> _Task requirements_: When the string "Получить" is part of a line in the data below, report the whole line.

######

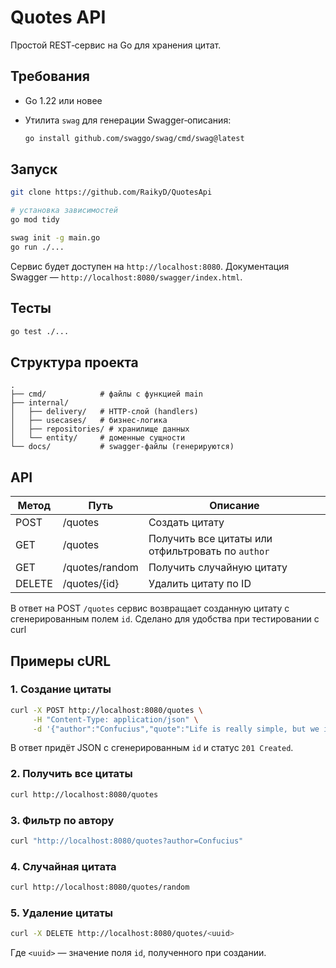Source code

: # Quotes API

Простой REST‑сервис на Go для хранения цитат.

## Требования

* Go 1.22 или новее
* Утилита `swag` для генерации Swagger‑описания:

  ```bash
  go install github.com/swaggo/swag/cmd/swag@latest
  ```

## Запуск

```bash
git clone https://github.com/RaikyD/QuotesApi

# установка зависимостей
go mod tidy        

swag init -g main.go   
go run ./...
```

Сервис будет доступен на `http://localhost:8080`. Документация Swagger — `http://localhost:8080/swagger/index.html`.

## Тесты

```bash
go test ./...
```

## Структура проекта

```
.
├── cmd/            # файлы с функцией main
├── internal/
│   ├── delivery/   # HTTP‑слой (handlers)
│   ├── usecases/   # бизнес‑логика
│   ├── repositories/ # хранилище данных
│   └── entity/     # доменные сущности
└── docs/           # swagger‑файлы (генерируются)
```

## API

| Метод  | Путь           | Описание                                          |
| ------ | -------------- | ------------------------------------------------- |
| POST   | /quotes        | Создать цитату                                    |
| GET    | /quotes        | Получить все цитаты или отфильтровать по `author` |
| GET    | /quotes/random | Получить случайную цитату                         |
| DELETE | /quotes/{id}   | Удалить цитату по ID                              |

В ответ на POST `/quotes` сервис возвращает созданную цитату с сгенерированным полем `id`. Сделано для удобства при тестировании с curl
## Примеры cURL

### 1. Создание цитаты

```bash
curl -X POST http://localhost:8080/quotes \
     -H "Content-Type: application/json" \
     -d '{"author":"Confucius","quote":"Life is really simple, but we insist on making it complicated."}'
```


В ответ придёт JSON с сгенерированным `id` и статус `201 Created`.

### 2. Получить все цитаты

```bash
curl http://localhost:8080/quotes
```

### 3. Фильтр по автору

```bash
curl "http://localhost:8080/quotes?author=Confucius"
```

### 4. Случайная цитата

```bash
curl http://localhost:8080/quotes/random
```

### 5. Удаление цитаты

```bash
curl -X DELETE http://localhost:8080/quotes/<uuid>
```

Где `<uuid>` — значение поля `id`, полученного при создании.
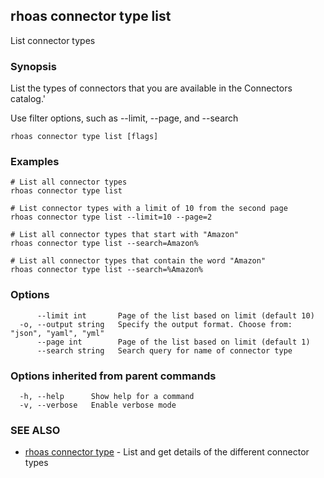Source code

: ## rhoas connector type list

List connector types

### Synopsis

List the types of connectors that you are available in the Connectors catalog.'

Use filter options, such as --limit, --page, and --search


```
rhoas connector type list [flags]
```

### Examples

```
# List all connector types
rhoas connector type list

# List connector types with a limit of 10 from the second page
rhoas connector type list --limit=10 --page=2

# List all connector types that start with "Amazon"
rhoas connector type list --search=Amazon%

# List all connector types that contain the word "Amazon"
rhoas connector type list --search=%Amazon%

```

### Options

```
      --limit int       Page of the list based on limit (default 10)
  -o, --output string   Specify the output format. Choose from: "json", "yaml", "yml"
      --page int        Page of the list based on limit (default 1)
      --search string   Search query for name of connector type
```

### Options inherited from parent commands

```
  -h, --help      Show help for a command
  -v, --verbose   Enable verbose mode
```

### SEE ALSO

* [rhoas connector type](rhoas_connector_type.md)	 - List and get details of the different connector types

######

> _Result of the task_:
| GET    | /quotes        | Получить все цитаты или отфильтровать по `author` |
| GET    | /quotes/random | Получить случайную цитату                         |
### 2. Получить все цитаты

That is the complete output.